Westports’ three largest customers yesterday formed a new alliance called Ocean Three. Pending approval by the Federal Maritime Commission, this alliance is targeted to be officially effective by end-2014. It aims to optimise port rotations and schedule reliability, which can translate into more market share and higher throughput for Westports. Maintain BUY and DCF-derived FV of MYR3.29.
A new alliance emerges. Westports’ three largest customers – CMA CGM, China Shipping Container Lines (CSCL) (2866 HK, NR) and United Arab Shipping Corp (UASC) – announced yesterday that they areforming a new shipping alliance called Ocean Three. Thisagreement/alliance – a combination of vessel sharing, slot exchange and slot charter agreements – will cover the following maritime trade routes: i) Asia-Europe, ii) Asia-Mediterranean, iii) Transpacific and iv) Asia-US East Coast.
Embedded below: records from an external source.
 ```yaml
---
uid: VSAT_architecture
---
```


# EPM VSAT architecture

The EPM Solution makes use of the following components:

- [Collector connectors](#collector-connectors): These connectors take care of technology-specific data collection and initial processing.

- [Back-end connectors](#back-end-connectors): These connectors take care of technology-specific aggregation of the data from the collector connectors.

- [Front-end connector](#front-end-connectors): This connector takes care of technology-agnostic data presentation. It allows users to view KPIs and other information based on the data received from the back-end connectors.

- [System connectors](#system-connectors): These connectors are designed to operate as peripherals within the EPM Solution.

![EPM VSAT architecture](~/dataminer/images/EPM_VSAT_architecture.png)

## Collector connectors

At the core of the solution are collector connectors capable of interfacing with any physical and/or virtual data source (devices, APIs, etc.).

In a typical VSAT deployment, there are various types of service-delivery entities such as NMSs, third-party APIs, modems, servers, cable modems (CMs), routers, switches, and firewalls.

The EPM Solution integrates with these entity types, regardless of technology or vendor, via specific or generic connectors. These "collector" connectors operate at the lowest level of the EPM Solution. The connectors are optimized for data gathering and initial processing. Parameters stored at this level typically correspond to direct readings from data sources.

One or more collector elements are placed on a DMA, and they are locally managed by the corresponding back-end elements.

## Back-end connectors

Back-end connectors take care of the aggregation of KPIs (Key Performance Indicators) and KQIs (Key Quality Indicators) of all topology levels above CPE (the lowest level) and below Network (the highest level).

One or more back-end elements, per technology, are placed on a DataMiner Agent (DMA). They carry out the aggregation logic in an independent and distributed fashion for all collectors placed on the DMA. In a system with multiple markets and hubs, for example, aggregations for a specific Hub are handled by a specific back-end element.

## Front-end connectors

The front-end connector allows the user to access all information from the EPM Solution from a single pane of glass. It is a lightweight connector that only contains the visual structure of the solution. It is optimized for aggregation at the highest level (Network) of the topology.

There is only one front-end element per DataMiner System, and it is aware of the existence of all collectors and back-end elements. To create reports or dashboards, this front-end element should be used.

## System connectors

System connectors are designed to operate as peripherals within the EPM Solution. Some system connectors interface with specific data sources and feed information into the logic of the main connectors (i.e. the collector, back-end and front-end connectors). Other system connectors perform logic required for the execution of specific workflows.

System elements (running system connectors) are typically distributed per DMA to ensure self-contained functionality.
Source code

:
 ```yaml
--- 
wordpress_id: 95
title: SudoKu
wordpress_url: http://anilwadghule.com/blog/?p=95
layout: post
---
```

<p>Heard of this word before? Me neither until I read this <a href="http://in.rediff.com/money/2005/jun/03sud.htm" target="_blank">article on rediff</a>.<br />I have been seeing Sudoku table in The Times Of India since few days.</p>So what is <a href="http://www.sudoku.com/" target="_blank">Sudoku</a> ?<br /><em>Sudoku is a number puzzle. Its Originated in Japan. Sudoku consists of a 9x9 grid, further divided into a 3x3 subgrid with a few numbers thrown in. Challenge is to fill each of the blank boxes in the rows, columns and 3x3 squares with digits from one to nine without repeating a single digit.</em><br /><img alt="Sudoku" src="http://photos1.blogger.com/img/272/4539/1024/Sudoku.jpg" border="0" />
Agreements on Transatlantic trade are being finalised and will soon be announced. Ocean Three is still subject to Federal Maritime Commission approval and targets to be officially effective by end-2014.
A more sensible alliance. According to the Journal of Commerce, the new alliance will have the strongest presence in the Europe-Asia trade (estimated 20% market share), ahead of transpacific trade (13%) and transatlantic trade (6%). Ocean Three has been largely anticipated following the termination of the P3 alliance (where CMA CGM was one of its members) after it was rejected approval by China’s regulators. This new alliance makes more commercial sense, in our view, with each member contributing cargo feeds to transshipment hubs where their respective geographic strength lies. CMA CGM’s dominance is in the European area while China Shipping Container Lines and United Arab Shipping Corp are stronger in the Asia and Middle East/Africa regions
respectively. All three members are Westports’ largest customers, with CMA CGM contributing 36% of FY12 volume while CSCL and UASC contributed 11% and 9% respectively.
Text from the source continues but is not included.